> RECORDED INFORMATION
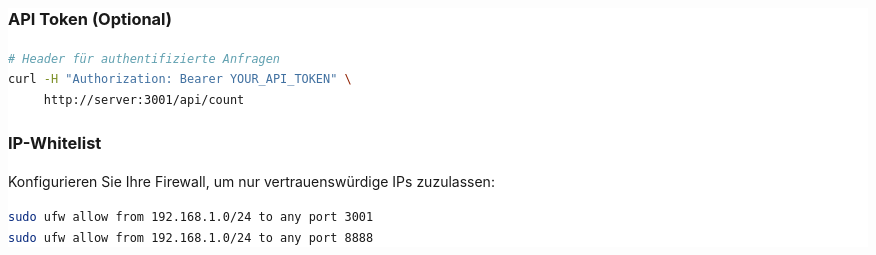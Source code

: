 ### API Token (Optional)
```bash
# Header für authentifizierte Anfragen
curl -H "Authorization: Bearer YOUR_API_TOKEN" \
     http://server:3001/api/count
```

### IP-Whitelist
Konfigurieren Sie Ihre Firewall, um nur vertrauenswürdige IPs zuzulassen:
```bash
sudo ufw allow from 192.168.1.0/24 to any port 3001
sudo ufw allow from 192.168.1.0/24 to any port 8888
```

> EXERCISE AIM
Write out the entries above verbatim, without pictures.

> RESPONSE AREA
Source code

: ### API Token (Optional)
```bash
# Header für authentifizierte Anfragen
curl -H "Authorization: Bearer YOUR_API_TOKEN" \
     http://server:3001/api/count
```

### IP-Whitelist
Konfigurieren Sie Ihre Firewall, um nur vertrauenswürdige IPs zuzulassen:
```bash
sudo ufw allow from 192.168.1.0/24 to any port 3001
sudo ufw allow from 192.168.1.0/24 to any port 8888
```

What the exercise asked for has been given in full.